18F-FDG PET/CT Metabolic Tumor Volume and Intratumoral Heterogeneity in Pancreatic Adenocarcinomas: Impact of Dual-Time Point and Segmentation Methods

Abstract

Objectives: We aimed to determine the consistency of quantitative PET measurements of metabolic tumor volume (MTV) and intratumoral heterogeneity index for primary untreated pancreatic adenocarcinomas, when using dual-time point F-FDG PET/CT imaging.

Methods: This is an institutional review board-approved, retrospective study including 71 patients with pancreatic adenocarcinoma, who underwent dual-time point F-FDG PET/CT imaging, at approximately 1 hour (early) and 2 hours (delayed), after injection. Automated gradient-based and 50% SUVmax-threshold segmentation methods were used to assess the primary tumor MTV and metabolic intratumoral heterogeneity index, calculated as the area under cumulative SUV-volume histograms (AUC-CSH), with lower AUC-CHS indexes corresponding to higher degrees of tumor heterogeneity. We defined that more than a ±10% change in MTV or AUC-CSH, compared with baseline, as clinically significant.
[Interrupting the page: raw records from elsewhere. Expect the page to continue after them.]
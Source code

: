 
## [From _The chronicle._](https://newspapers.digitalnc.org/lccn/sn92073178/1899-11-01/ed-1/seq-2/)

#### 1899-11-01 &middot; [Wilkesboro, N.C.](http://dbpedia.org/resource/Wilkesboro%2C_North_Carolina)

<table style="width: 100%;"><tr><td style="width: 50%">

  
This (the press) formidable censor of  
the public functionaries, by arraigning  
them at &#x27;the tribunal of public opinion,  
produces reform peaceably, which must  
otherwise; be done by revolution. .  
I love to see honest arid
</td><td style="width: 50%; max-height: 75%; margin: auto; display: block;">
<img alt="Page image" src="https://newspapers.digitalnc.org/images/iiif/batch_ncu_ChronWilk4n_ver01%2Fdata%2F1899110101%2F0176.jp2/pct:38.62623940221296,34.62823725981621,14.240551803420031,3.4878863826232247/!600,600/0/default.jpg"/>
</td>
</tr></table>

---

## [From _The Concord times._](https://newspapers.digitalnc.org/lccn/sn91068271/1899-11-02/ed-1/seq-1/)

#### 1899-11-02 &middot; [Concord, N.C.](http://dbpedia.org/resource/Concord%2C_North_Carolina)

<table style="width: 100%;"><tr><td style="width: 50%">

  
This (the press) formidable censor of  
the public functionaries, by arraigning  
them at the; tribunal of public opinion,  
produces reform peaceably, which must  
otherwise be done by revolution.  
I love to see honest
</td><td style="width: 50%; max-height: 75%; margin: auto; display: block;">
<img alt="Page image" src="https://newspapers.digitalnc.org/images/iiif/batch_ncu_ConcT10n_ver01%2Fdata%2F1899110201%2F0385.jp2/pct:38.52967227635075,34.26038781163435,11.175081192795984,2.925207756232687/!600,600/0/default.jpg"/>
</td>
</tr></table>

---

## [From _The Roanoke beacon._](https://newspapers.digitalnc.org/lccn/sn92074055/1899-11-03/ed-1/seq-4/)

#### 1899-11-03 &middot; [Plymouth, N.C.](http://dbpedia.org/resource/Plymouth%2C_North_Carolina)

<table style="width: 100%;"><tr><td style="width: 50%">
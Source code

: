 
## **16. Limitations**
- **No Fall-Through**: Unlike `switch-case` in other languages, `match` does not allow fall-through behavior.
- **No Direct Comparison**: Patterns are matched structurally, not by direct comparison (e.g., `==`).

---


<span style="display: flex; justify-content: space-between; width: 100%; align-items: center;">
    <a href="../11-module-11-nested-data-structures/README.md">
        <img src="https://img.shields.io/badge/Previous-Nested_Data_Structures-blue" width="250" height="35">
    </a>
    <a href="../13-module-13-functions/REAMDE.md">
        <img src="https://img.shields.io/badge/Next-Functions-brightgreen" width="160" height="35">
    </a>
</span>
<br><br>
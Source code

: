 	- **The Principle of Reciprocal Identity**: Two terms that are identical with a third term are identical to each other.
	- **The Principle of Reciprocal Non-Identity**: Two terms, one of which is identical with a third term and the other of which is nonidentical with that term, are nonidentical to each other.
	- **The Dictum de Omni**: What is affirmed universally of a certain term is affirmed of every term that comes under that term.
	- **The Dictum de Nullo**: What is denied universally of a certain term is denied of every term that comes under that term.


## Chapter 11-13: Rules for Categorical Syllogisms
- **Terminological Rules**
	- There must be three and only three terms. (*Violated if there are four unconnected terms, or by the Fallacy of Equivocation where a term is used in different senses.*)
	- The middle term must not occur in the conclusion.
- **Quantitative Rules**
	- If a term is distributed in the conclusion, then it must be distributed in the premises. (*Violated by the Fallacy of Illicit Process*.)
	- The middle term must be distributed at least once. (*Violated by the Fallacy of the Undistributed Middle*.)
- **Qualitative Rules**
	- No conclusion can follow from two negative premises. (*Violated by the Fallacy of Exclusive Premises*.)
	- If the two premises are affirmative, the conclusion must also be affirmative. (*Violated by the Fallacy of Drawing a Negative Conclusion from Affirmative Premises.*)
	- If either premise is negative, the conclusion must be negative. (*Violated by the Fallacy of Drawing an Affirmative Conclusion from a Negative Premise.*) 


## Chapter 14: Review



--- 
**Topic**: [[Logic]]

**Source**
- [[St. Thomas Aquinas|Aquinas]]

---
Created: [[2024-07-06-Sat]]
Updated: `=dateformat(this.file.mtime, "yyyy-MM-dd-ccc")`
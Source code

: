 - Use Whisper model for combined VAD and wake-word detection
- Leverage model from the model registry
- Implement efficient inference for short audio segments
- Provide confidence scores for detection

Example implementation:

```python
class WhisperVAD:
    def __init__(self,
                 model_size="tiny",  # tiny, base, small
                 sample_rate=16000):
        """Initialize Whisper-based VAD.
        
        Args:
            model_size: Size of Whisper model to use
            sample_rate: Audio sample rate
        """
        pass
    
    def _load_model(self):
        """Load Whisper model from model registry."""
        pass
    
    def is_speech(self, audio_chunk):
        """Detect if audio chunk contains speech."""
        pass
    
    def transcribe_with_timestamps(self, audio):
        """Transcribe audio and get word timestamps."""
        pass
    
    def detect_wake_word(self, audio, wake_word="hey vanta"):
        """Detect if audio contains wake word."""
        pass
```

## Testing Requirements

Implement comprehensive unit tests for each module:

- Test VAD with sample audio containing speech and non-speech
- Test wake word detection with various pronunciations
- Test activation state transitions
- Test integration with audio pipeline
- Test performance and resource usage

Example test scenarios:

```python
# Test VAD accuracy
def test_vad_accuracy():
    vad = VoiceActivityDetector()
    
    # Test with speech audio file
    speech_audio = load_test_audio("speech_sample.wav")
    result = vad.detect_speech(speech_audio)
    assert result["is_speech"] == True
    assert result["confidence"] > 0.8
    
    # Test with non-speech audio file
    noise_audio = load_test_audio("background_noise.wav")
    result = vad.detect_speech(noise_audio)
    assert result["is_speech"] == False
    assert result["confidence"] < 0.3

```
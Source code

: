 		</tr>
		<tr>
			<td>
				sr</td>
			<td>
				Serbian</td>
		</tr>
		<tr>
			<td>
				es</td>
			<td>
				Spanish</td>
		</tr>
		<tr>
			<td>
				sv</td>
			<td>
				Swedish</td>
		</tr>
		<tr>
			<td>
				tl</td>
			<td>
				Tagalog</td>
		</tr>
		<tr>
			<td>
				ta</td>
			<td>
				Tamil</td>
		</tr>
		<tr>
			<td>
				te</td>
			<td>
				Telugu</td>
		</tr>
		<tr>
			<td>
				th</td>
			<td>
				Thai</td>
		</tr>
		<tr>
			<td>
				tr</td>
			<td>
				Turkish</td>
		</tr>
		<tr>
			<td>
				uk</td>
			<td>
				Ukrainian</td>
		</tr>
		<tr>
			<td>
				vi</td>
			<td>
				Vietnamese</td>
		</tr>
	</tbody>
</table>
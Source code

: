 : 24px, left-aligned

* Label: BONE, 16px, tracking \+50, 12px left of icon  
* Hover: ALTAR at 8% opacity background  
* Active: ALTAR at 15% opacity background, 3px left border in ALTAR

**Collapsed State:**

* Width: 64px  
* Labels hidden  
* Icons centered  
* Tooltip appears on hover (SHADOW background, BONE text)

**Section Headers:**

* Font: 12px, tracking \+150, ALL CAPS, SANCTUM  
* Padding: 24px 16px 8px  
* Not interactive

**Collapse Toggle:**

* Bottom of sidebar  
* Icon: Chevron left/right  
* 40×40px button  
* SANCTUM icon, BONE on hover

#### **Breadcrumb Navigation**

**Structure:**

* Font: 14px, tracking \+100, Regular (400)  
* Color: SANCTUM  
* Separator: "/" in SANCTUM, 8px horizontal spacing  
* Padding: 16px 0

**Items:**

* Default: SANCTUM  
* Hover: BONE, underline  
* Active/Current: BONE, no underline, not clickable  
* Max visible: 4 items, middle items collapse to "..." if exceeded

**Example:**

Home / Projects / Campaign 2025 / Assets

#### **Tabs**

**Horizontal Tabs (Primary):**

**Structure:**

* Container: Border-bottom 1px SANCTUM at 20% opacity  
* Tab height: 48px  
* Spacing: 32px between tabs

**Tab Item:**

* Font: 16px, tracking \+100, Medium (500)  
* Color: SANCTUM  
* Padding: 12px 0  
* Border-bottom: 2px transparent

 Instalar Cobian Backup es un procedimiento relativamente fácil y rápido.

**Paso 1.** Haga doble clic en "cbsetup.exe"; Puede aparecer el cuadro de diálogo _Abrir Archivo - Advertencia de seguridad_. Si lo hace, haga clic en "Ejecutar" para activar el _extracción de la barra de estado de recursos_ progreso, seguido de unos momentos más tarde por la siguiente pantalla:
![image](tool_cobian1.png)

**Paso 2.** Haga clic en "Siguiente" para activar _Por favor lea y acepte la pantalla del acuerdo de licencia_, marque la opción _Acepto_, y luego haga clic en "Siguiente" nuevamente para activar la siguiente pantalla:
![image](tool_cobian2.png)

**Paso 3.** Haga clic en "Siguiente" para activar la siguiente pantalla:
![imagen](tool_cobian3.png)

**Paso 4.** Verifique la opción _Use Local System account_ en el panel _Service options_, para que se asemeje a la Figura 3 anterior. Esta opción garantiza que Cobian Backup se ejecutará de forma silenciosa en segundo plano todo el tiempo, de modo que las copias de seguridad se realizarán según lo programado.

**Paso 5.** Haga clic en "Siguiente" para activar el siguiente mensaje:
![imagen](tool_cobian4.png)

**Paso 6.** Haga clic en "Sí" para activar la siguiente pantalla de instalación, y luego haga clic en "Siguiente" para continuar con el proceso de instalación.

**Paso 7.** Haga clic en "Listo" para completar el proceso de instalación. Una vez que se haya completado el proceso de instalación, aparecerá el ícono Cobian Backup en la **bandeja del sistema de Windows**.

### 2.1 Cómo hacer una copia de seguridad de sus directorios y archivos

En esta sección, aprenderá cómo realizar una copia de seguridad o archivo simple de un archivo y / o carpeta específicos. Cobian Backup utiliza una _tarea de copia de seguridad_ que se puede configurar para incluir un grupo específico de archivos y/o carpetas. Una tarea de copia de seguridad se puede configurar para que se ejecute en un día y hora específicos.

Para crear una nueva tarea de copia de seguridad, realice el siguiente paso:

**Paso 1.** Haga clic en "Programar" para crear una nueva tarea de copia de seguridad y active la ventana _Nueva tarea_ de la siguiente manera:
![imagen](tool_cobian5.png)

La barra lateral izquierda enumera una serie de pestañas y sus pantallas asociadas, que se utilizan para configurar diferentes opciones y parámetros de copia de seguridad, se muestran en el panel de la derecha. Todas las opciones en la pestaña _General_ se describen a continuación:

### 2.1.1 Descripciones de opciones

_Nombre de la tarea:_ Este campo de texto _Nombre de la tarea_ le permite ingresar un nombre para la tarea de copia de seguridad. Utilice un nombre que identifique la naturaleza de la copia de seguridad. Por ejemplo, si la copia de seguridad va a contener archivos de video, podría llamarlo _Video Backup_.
Results: Seventy-one FDG-avid pancreatic tumors were identified, with an average tumor diameter of 3.4 ± 0.9 cm (range, 1.5-6.4 cm). Metabolic tumor volume values remained consistent between early and delayed imaging when using the gradient PET segmentation method (P = 0.086), whereas statistically significant change was seen when using 50% SUVmax-threshold segmentation (P < 0.001). A decrease in more than 10% change in MTV (% ΔMTV) was observed in 70.4% (50/71) tumors, and 7.0% (5/71) of the tumors showed an increase more than 10 % ΔMTV, when using the 50% SUVmax-threshold segmentation. AUC-CSH indexes showed statistically significant differences between early and delayed time points (P < 0.001), when using the gradient segmentation. AUC-CSH index decreased by 10% or greater in 40.8% (29/71) of the tumors. AUC-CSH index remained stable between early and delayed when using the 50% SUVmax-threshold segmentation (P = 0.148) with percentage of change of less than 10% for all tumors.

Conclusions: Metabolic tumor volume was relatively stable between early and delayed time points when PET gradient segmentation was used but changed greater than 10% in 77.4% of the tumors at delayed time point when threshold segmentation was used. The tumor heterogeneity index (AUC-CSH) changed greater than 10% in 40.8% of tumors at delayed imaging, when gradient segmentation was used but remained stable when threshold segmentation was used. It is important to standardize uptake time and segmentation methods to use FDG PET MTV and heterogeneity index as imaging biomarkers.

Figure 1

PET images at early and delayed time points in axial, sagittal, and coronal projections, illustrating the pancreatic metabolic tumor volume (MTV) using gradient-based PET (in yellow) and 50% SUV_max-threshold (in blue) segmentations. When using gradient segmentation, MTV remains stable between early (44.7 ml) and delayed (43.3 ml) time points, whereas MTV decreased when using 50% SUV_max-threshold from 24.6 ml to 12.1 ml.

Figure 2

Early and delayed fused PET/CT (1) and PET (2) images in axial (A1, A2), sagittal (B1, B2) and coronal (C1, C2) projections demonstrated a large 3.6 × 3.9 × 4.2 cm FDG-avid pancreatic tumor within the body of the pancreas. Early images (at ~ 1h p.i.) shows a metabolic tumor uptake with SUV_max of 9.2, metabolic tumor volume (MTV) of 56.24 ml (by gradient-based PET segmentation – in blue) and 5.8 ml (by 50% SUV_max-threshold segmentation – in yellow), and a heterogeneity index (AUC-CSH) of 0.356 (by gradient-based) and 0.621 (by 50% SUV_max-threshold). On delayed (at ~ 2 h p.i.) images, SUV_max increases to 15.6; MTV remains stable with gradient-based delineation (57.4 ml) and decreased with 50% SUV_max-threshold (1.7 ml). AUC-CSH indexes remained stable with 50% SUV_max-threshold (0.597) and decreased with gradient-based segmentation (0.291).